— YOUR TASK —
Print back every record below, exactly as it stands.

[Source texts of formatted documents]
- Opening Delimiter -

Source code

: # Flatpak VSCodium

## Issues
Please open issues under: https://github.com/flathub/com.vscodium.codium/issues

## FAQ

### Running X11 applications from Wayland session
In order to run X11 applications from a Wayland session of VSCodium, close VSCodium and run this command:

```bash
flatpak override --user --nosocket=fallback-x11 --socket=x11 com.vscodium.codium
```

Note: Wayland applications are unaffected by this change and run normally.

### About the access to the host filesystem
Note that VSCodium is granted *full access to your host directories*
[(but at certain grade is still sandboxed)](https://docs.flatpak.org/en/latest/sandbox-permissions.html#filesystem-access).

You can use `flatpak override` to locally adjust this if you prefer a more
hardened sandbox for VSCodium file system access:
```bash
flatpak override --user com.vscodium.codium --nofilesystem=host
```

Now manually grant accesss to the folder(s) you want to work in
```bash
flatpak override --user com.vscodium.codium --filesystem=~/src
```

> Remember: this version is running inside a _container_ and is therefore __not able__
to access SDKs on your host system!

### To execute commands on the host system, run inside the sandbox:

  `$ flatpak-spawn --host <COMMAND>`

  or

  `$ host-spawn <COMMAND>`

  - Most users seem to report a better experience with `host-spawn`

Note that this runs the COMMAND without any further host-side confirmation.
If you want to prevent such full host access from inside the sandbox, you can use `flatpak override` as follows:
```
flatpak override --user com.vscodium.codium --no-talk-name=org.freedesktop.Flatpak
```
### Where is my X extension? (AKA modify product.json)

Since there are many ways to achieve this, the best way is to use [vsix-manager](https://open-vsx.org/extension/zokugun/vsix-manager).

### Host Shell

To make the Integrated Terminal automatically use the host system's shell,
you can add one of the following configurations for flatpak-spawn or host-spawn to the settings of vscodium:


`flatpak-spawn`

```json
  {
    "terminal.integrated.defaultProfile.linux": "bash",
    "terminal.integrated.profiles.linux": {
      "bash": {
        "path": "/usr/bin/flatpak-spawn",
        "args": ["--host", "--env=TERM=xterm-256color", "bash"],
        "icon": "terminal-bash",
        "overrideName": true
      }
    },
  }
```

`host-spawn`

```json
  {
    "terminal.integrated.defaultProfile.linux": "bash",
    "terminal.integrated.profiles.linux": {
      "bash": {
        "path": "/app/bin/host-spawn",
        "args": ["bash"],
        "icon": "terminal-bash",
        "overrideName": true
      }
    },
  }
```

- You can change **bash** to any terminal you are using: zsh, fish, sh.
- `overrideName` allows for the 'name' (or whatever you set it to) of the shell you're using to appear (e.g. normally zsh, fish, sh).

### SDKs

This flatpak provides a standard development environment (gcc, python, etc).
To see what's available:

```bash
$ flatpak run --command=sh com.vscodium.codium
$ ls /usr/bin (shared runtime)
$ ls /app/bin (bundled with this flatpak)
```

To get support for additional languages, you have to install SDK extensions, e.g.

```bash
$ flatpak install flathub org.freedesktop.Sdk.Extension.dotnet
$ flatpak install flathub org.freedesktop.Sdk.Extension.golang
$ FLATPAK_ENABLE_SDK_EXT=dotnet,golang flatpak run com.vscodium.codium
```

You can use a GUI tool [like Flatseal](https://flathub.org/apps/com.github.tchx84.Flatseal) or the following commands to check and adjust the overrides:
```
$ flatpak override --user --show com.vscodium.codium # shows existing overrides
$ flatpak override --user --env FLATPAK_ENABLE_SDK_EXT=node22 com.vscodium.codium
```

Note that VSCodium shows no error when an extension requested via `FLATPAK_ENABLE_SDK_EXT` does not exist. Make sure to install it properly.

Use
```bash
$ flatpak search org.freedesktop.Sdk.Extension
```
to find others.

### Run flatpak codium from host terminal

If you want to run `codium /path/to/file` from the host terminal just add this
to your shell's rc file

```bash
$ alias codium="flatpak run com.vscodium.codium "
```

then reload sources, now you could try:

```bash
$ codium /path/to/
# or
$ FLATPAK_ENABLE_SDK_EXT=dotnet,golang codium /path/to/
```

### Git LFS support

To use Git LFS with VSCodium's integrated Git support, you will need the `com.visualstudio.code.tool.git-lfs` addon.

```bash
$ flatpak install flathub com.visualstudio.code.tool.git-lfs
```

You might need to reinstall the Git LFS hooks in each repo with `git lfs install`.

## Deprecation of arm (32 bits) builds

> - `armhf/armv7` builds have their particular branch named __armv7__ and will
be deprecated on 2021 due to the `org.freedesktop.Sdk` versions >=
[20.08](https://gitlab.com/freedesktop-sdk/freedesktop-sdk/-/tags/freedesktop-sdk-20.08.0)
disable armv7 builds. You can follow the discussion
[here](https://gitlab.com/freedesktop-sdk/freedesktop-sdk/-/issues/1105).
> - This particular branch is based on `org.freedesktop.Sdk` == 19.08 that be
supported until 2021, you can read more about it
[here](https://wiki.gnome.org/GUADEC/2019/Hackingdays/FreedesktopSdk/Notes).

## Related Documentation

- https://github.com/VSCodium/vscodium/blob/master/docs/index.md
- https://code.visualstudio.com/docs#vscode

- Closing Delimiter -

— TASK ANSWER —
Source code

: # Flatpak VSCodium

## Issues
Please open issues under: https://github.com/flathub/com.vscodium.codium/issues

## FAQ

### Running X11 applications from Wayland session
In order to run X11 applications from a Wayland session of VSCodium, close VSCodium and run this command:

```bash
flatpak override --user --nosocket=fallback-x11 --socket=x11 com.vscodium.codium
```

Note: Wayland applications are unaffected by this change and run normally.

### About the access to the host filesystem
Note that VSCodium is granted *full access to your host directories*
[(but at certain grade is still sandboxed)](https://docs.flatpak.org/en/latest/sandbox-permissions.html#filesystem-access).

You can use `flatpak override` to locally adjust this if you prefer a more
hardened sandbox for VSCodium file system access:
```bash
flatpak override --user com.vscodium.codium --nofilesystem=host
```

Now manually grant accesss to the folder(s) you want to work in
```bash
flatpak override --user com.vscodium.codium --filesystem=~/src
```

> Remember: this version is running inside a _container_ and is therefore __not able__
to access SDKs on your host system!

### To execute commands on the host system, run inside the sandbox:

  `$ flatpak-spawn --host <COMMAND>`

  or

  `$ host-spawn <COMMAND>`

  - Most users seem to report a better experience with `host-spawn`

Note that this runs the COMMAND without any further host-side confirmation.
If you want to prevent such full host access from inside the sandbox, you can use `flatpak override` as follows:
```
flatpak override --user com.vscodium.codium --no-talk-name=org.freedesktop.Flatpak
```
### Where is my X extension? (AKA modify product.json)

Since there are many ways to achieve this, the best way is to use [vsix-manager](https://open-vsx.org/extension/zokugun/vsix-manager).

### Host Shell

To make the Integrated Terminal automatically use the host system's shell,
you can add one of the following configurations for flatpak-spawn or host-spawn to the settings of vscodium:


`flatpak-spawn`

```json
  {
    "terminal.integrated.defaultProfile.linux": "bash",
    "terminal.integrated.profiles.linux": {
      "bash": {
        "path": "/usr/bin/flatpak-spawn",
        "args": ["--host", "--env=TERM=xterm-256color", "bash"],
        "icon": "terminal-bash",
        "overrideName": true
      }
    },
  }
```

`host-spawn`

```json
  {
    "terminal.integrated.defaultProfile.linux": "bash",
    "terminal.integrated.profiles.linux": {
      "bash": {
        "path": "/app/bin/host-spawn",
        "args": ["bash"],
        "icon": "terminal-bash",
        "overrideName": true
      }
    },
  }
```

- You can change **bash** to any terminal you are using: zsh, fish, sh.
- `overrideName` allows for the 'name' (or whatever you set it to) of the shell you're using to appear (e.g. normally zsh, fish, sh).

### SDKs

This flatpak provides a standard development environment (gcc, python, etc).
To see what's available:

```bash
$ flatpak run --command=sh com.vscodium.codium
$ ls /usr/bin (shared runtime)
$ ls /app/bin (bundled with this flatpak)
```

To get support for additional languages, you have to install SDK extensions, e.g.

```bash
$ flatpak install flathub org.freedesktop.Sdk.Extension.dotnet
$ flatpak install flathub org.freedesktop.Sdk.Extension.golang
$ FLATPAK_ENABLE_SDK_EXT=dotnet,golang flatpak run com.vscodium.codium
```

You can use a GUI tool [like Flatseal](https://flathub.org/apps/com.github.tchx84.Flatseal) or the following commands to check and adjust the overrides:
```
$ flatpak override --user --show com.vscodium.codium # shows existing overrides
$ flatpak override --user --env FLATPAK_ENABLE_SDK_EXT=node22 com.vscodium.codium
```

Note that VSCodium shows no error when an extension requested via `FLATPAK_ENABLE_SDK_EXT` does not exist. Make sure to install it properly.

Use
```bash
$ flatpak search org.freedesktop.Sdk.Extension
```
to find others.

### Run flatpak codium from host terminal

If you want to run `codium /path/to/file` from the host terminal just add this
to your shell's rc file

```bash
$ alias codium="flatpak run com.vscodium.codium "
```

then reload sources, now you could try:

```bash
$ codium /path/to/
# or
$ FLATPAK_ENABLE_SDK_EXT=dotnet,golang codium /path/to/
```

### Git LFS support

To use Git LFS with VSCodium's integrated Git support, you will need the `com.visualstudio.code.tool.git-lfs` addon.

```bash
$ flatpak install flathub com.visualstudio.code.tool.git-lfs
```

You might need to reinstall the Git LFS hooks in each repo with `git lfs install`.

## Deprecation of arm (32 bits) builds

> - `armhf/armv7` builds have their particular branch named __armv7__ and will
be deprecated on 2021 due to the `org.freedesktop.Sdk` versions >=
[20.08](https://gitlab.com/freedesktop-sdk/freedesktop-sdk/-/tags/freedesktop-sdk-20.08.0)
disable armv7 builds. You can follow the discussion
[here](https://gitlab.com/freedesktop-sdk/freedesktop-sdk/-/issues/1105).
> - This particular branch is based on `org.freedesktop.Sdk` == 19.08 that be
supported until 2021, you can read more about it
[here](https://wiki.gnome.org/GUADEC/2019/Hackingdays/FreedesktopSdk/Notes).

## Related Documentation

- https://github.com/VSCodium/vscodium/blob/master/docs/index.md
- https://code.visualstudio.com/docs#vscode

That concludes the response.